In some cases, management changes may be unfeasible. Aside from feeding, there are certain feed supplements that could be added to ease the effects of the cold winter weather, but these would be best discussed with a nutritionist.

As spring approaches, some changes may become more feasible. Animals may be living or spending more time outside as the ground begins to dry or their level of activity increases. Keeping in regular contact with a veterinary physiotherapist who can advise and adjust ongoing suitable and manageable changes could improve your overall animal mobility health as temperatures begin to rise. This will enable you and your horse, dog or animal to get the most out of summer activity and it will enhance competitive success in sporting animals by bridging the mobility gap more fluidly.

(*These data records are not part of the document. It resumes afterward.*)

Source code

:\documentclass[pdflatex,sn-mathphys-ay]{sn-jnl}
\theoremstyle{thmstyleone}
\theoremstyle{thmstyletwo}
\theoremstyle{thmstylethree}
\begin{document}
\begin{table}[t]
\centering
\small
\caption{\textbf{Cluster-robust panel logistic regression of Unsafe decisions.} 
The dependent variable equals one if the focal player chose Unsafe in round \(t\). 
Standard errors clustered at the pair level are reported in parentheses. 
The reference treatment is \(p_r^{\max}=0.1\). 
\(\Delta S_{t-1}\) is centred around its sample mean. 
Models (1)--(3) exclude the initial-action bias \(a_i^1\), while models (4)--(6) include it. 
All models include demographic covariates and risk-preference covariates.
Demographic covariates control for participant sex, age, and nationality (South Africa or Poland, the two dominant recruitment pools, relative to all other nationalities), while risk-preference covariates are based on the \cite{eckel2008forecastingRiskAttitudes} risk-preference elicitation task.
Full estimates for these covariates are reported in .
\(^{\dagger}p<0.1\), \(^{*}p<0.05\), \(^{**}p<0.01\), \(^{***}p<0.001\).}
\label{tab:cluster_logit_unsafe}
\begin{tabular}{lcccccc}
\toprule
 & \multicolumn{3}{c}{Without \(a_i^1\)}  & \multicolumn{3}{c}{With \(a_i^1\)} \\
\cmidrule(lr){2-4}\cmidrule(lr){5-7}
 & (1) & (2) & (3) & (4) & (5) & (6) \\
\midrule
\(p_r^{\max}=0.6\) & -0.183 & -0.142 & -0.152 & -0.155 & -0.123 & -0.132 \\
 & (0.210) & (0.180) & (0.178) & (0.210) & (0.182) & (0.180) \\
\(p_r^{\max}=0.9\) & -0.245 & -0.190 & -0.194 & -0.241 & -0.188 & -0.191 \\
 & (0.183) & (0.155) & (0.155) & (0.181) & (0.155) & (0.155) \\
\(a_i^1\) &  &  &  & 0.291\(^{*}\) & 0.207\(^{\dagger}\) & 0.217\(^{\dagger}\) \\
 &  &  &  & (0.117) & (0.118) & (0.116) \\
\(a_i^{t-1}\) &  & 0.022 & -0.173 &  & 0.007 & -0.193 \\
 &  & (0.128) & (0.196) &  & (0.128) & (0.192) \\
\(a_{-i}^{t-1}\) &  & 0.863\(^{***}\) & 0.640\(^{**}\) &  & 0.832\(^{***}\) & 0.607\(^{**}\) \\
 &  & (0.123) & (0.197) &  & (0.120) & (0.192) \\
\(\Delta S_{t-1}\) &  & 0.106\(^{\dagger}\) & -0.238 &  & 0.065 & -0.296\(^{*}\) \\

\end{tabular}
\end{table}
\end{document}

There are plenty of things we can do as owners for our animals and often practices for our animals vary from season to season. At each stage of the year, it is important to assess our animals level of activity, feeding regimes, management strategies and more to optimise the care and welfare of our animals, for example, when activity is low, feed should be adjusted accordingly to avoid excessive weight gain.

We as physiotherapists can help you with this. We can assess, advise strategies and provide physiotherapy to actively to stimulating tissues, all helping to mitigate some of the negative effects that winter can bring, like stiffer joints. For further management tips or physiotherapeutic advice, feel free to contact us. Likewise, we would love to hear your winter strategies too!

Trudie (Herriot Vet Physio)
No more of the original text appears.